EXERCISE DESCRIPTION: A word-for-word copy of all entries is required, without images.

RECORDS SHOWN:

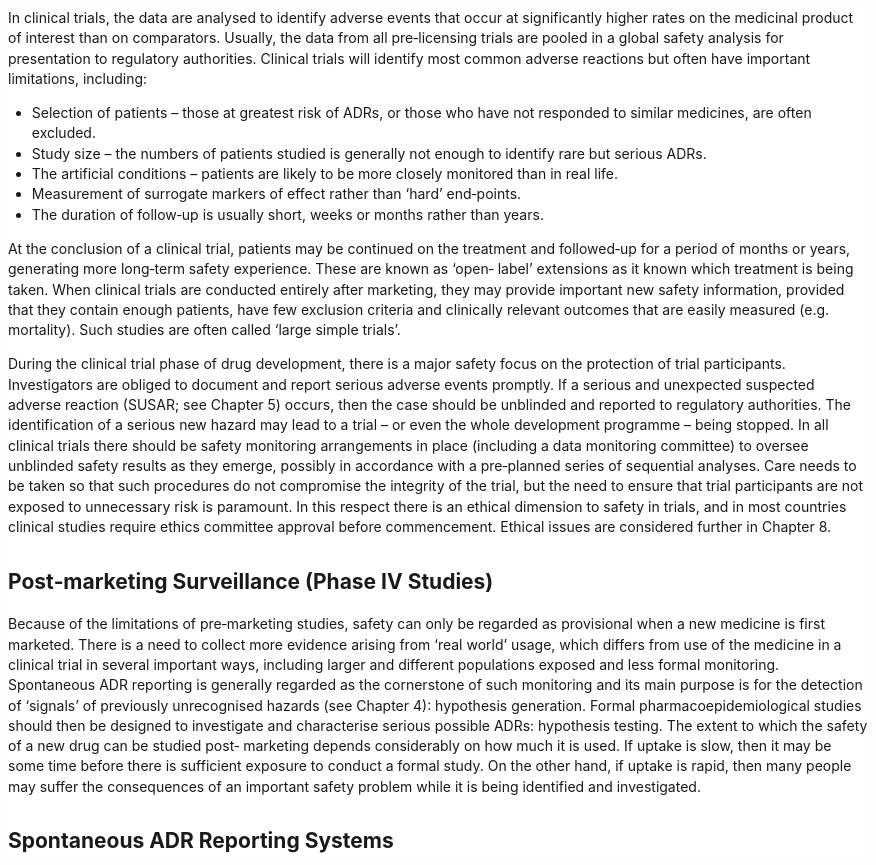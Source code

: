 In clinical trials, the data are analysed to identify adverse events that occur at significantly higher rates on the medicinal product of interest than on comparators. Usually, the data from all pre‐licensing trials are pooled in a global safety analysis for presentation to regulatory authorities. Clinical trials will identify most common adverse reactions but often have important limitations, including:

- Selection of patients – those at greatest risk of ADRs, or those who have not responded to similar medicines, are often excluded.
- Study size – the numbers of patients studied is generally not enough to identify rare but serious ADRs.
- The artificial conditions – patients are likely to be more closely monitored than in real life.
- Measurement of surrogate markers of effect rather than ‘hard’ end‐points.
- The duration of follow‐up is usually short, weeks or months rather than years.

At the conclusion of a clinical trial, patients may be continued on the treatment and followed‐up for a period of months or years, generating more long‐term safety experience. These are known as ‘open‐ label’ extensions as it known which treatment is being taken. When clinical trials are conducted entirely after marketing, they may provide important new safety information, provided that they contain enough patients, have few exclusion criteria and clinically relevant outcomes that are easily measured (e.g. mortality). Such studies are often called ‘large simple trials’.

During the clinical trial phase of drug development, there is a major safety focus on the protection of trial participants. Investigators are obliged to document and report serious adverse events promptly. If a serious and unexpected suspected adverse reaction (SUSAR; see Chapter 5) occurs, then the case should be unblinded and reported to regulatory authorities. The identification of a serious new hazard may lead to a trial – or even the whole development programme – being stopped. In all clinical trials there should be safety monitoring arrangements in place (including a data monitoring committee) to oversee unblinded safety results as they emerge, possibly in accordance with a pre‐planned series of sequential analyses. Care needs to be taken so that such procedures do not compromise the integrity of the trial, but the need to ensure that trial participants are not exposed to unnecessary risk is paramount. In this respect there is an ethical dimension to safety in trials, and in most countries clinical studies require ­ethics committee approval before commencement. Ethical issues are ­considered further in Chapter 8.

## Post‐marketing Surveillance (Phase IV Studies)

Because of the limitations of pre‐marketing studies, safety can only be regarded as provisional when a new medicine is first marketed. There is a need to collect more evidence arising from ‘real world’ usage, which differs from use of the medicine in a clinical trial in several important ways, including larger and different populations exposed and less formal monitoring. Spontaneous ADR reporting is generally regarded as the cornerstone of such monitoring and its main purpose is for the detection of ‘signals’ of previously unrecognised hazards (see Chapter 4): hypothesis generation. Formal pharmacoepidemiological studies should then be designed to investigate and characterise ­serious possible ADRs: hypothesis testing. The extent to which the safety of a new drug can be studied post‐ marketing depends considerably on how much it is used. If uptake is slow, then it may be some time before there is sufficient exposure to conduct a formal study. On the other hand, if uptake is rapid, then many people may suffer the consequences of an important safety problem while it is being identified and investigated.

## ­Spontaneous ADR Reporting Systems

TASK ANSWER:
Source code

: In clinical trials, the data are analysed to identify adverse events that occur at significantly higher rates on the medicinal product of interest than on comparators. Usually, the data from all pre‐licensing trials are pooled in a global safety analysis for presentation to regulatory authorities. Clinical trials will identify most common adverse reactions but often have important limitations, including:

- Selection of patients – those at greatest risk of ADRs, or those who have not responded to similar medicines, are often excluded.
- Study size – the numbers of patients studied is generally not enough to identify rare but serious ADRs.
- The artificial conditions – patients are likely to be more closely monitored than in real life.
- Measurement of surrogate markers of effect rather than ‘hard’ end‐points.
- The duration of follow‐up is usually short, weeks or months rather than years.

At the conclusion of a clinical trial, patients may be continued on the treatment and followed‐up for a period of months or years, generating more long‐term safety experience. These are known as ‘open‐ label’ extensions as it known which treatment is being taken. When clinical trials are conducted entirely after marketing, they may provide important new safety information, provided that they contain enough patients, have few exclusion criteria and clinically relevant outcomes that are easily measured (e.g. mortality). Such studies are often called ‘large simple trials’.

During the clinical trial phase of drug development, there is a major safety focus on the protection of trial participants. Investigators are obliged to document and report serious adverse events promptly. If a serious and unexpected suspected adverse reaction (SUSAR; see Chapter 5) occurs, then the case should be unblinded and reported to regulatory authorities. The identification of a serious new hazard may lead to a trial – or even the whole development programme – being stopped. In all clinical trials there should be safety monitoring arrangements in place (including a data monitoring committee) to oversee unblinded safety results as they emerge, possibly in accordance with a pre‐planned series of sequential analyses. Care needs to be taken so that such procedures do not compromise the integrity of the trial, but the need to ensure that trial participants are not exposed to unnecessary risk is paramount. In this respect there is an ethical dimension to safety in trials, and in most countries clinical studies require ­ethics committee approval before commencement. Ethical issues are ­considered further in Chapter 8.

## Post‐marketing Surveillance (Phase IV Studies)

Because of the limitations of pre‐marketing studies, safety can only be regarded as provisional when a new medicine is first marketed. There is a need to collect more evidence arising from ‘real world’ usage, which differs from use of the medicine in a clinical trial in several important ways, including larger and different populations exposed and less formal monitoring. Spontaneous ADR reporting is generally regarded as the cornerstone of such monitoring and its main purpose is for the detection of ‘signals’ of previously unrecognised hazards (see Chapter 4): hypothesis generation. Formal pharmacoepidemiological studies should then be designed to investigate and characterise ­serious possible ADRs: hypothesis testing. The extent to which the safety of a new drug can be studied post‐ marketing depends considerably on how much it is used. If uptake is slow, then it may be some time before there is sufficient exposure to conduct a formal study. On the other hand, if uptake is rapid, then many people may suffer the consequences of an important safety problem while it is being identified and investigated.

## ­Spontaneous ADR Reporting Systems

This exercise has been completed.